Fig. 6. Examples of the effects of varying search radius $r_{{\mathrm{s}}}$ and anisotropy matrix, with settings given in Table II. (a) Small $r_{{\mathrm{s}}}$ and isotropic interpolation, resulting in the diffuse lines appearing to be broken where there is a lack of samples. (b) Increased $r_{{\mathrm{s}}}$ compared to (a), making the diffuse lines appear continuous while slightly decreasing the resolution. (c) $r_{{\mathrm{s}}}$ as (a), but with anisotropic interpolation favoring interpolation along the horizontal direction in the figure, effectively hiding the effects of insufficient sampling while retaining good resolution. (a) $r_{\mathrm{s}}=0.005$; isotropic. (b) $r_{\mathrm{s}}=0.01$; isotropic. (c) $r_{\mathrm{s}}=0.005$; anisotropic.
Table II Settings used in Fig. 6. $I_{3}$ is the 3×3 identity matrix

To render Fig. 6(a), a small search radius $r_{{\mathrm{s}}}$ and isotropic interpolation were used. The resulting image has quite poor quality. In particular, the rightmost part of the rods appear discontinuous, as the search radius is to small to span the gaps between adjacent samples. This problem can be mitigated by simply increasing the search radius, as was done to render Fig. 6(b). While the artifacts of Fig. 6(a) are removed, the increased radius increases blurring. In Fig. 6(c) a small radius was combined with anisotropic distance measurement. The anisotropy used compacts distances along the rods. The discontinuity artifacts are almost completely removed, without introducing the same amount of blurring, resulting in improved image quality.
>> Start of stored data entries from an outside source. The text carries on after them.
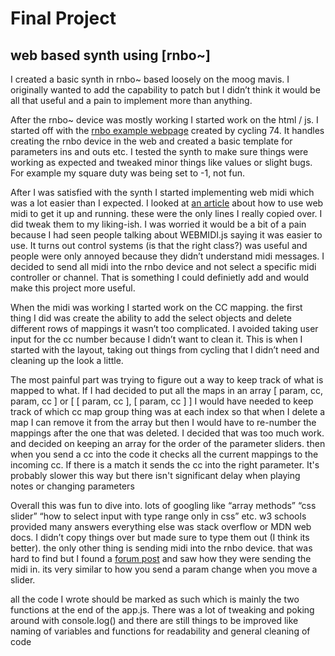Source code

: <h1>Final Project</h1>
<h2>web based synth using [rnbo~]</h2>

<p1>I created a basic synth in rnbo~ based loosely on the moog mavis. I originally wanted to add the capability to patch but I didn’t think it would be all that useful and a pain to implement more than anything. 

After the rnbo~ device was mostly working I started work on the html / js. I started off with the [rnbo example webpage](https://github.com/Cycling74/rnbo.example.webpage) created by cycling 74. It handles creating the rnbo device in the web and created a basic template for parameters ins and outs etc. I tested the synth to make sure things were working as expected and tweaked minor things like values or slight bugs. For example my square duty was being set to -1, not fun. 

After I was satisfied with the synth I started implementing web midi which was a lot easier than I expected. I looked at [an article](https://www.smashingmagazine.com/2018/03/web-midi-api/) about how to use web midi to get it up and running. these were the only lines I really copied over. I did tweak them to my liking-ish. I was worried it would be a bit of a pain because I had seen people talking about WEBMIDI.js saying it was easier to use. It turns out control systems (is that the right class?) was useful and people were only annoyed because they didn’t understand midi messages. I decided to send all midi into the rnbo device and not select a specific midi controller or channel. That is something I could definietly add and would make this project more useful.

When the midi was working I started work on the CC mapping. the first thing I did was create the ability to add the select objects and delete different rows of mappings it wasn’t too complicated. I avoided taking user input for the cc number because I didn’t want to clean it. This is when I started with the layout, taking out things from cycling that I didn’t need and cleaning up the look a little. 

The most painful part was trying to figure out a way to keep track of what is mapped to what. If I had decided to put all the maps in an array [ param, cc, param, cc ] or [ [ param, cc ], [ param, cc ] ]  I would have needed to keep track of which cc map group thing was at each index so that when I delete a map I can remove it from the array but then I would have to re-number the mappings after the one that was deleted. I decided that was too much work. and decided on keeping an array for the order of the parameter sliders. then when you send a cc into the code it checks all the current mappings to the incoming cc. If there is a match it sends the cc into the right parameter. It's probably slower this way but there isn't significant delay when playing notes or changing parameters

Overall this was fun to dive into. lots of googling like “array methods” “css slider” “how to select input with type range only in css” etc. w3 schools provided many answers everything else was stack overflow or MDN web docs. I didn’t copy things over but made sure to type them out (I think its better). the only other thing is sending midi into the rnbo device. that was hard to find but I found a [forum post](https://cycling74.com/forums/web-export-and-midi) and saw how they were sending the midi in. its very similar to how you send a param change when you move a slider.

all the code I wrote should be marked as such which is mainly the two functions at the end of the app.js. There was a lot of tweaking and poking around with console.log() and there are still things to be improved like naming of variables and functions for readability and general cleaning of code</p1>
In the case of dataset B, the underlying function $f(x)$ changes much more slowly along the rods than in directions orthogonal to them. It is therefore unsurprising that anisotropic distance can be used to improve the image quality, as explained in Section III-B. Anisotropic interpolation has, however, the disadvantage that it relies upon a priori knowledge about the underlying distribution. Furthermore, in regions where the underlying function changes uniformly in all directions, it will introduce artifacts. This can be seen in Fig. 6(c), where the single points in the top and bottom parts of the image appear stretched, relative to the other figures.

### B. Performance

Rendering times for the different images on the CPU and GPUs varied considerably. While interactive frame rates were achieved for Figs. 5(c) and (d) (on the fastest GPU), rendering the other images were orders of magnitude slower, as shown in Fig. 7. To explain this variance, recall that in Fig. 5(b), and to a lesser extent in Fig. 5(a), all rays pass through large regions of high sample density. This is significantly more computationally demanding than if they had been passing through empty space, as in Fig. 5(c) and (d). In empty space, the range search will return faster, no interpolation is required, and the empty-space skipping optimization can be employed. It should also be noted that the settings used to achieve satisfactory image quality depends heavily upon the properties of the dataset, as well as the viewing angle. These different parameter values have a great impact on the rendering time.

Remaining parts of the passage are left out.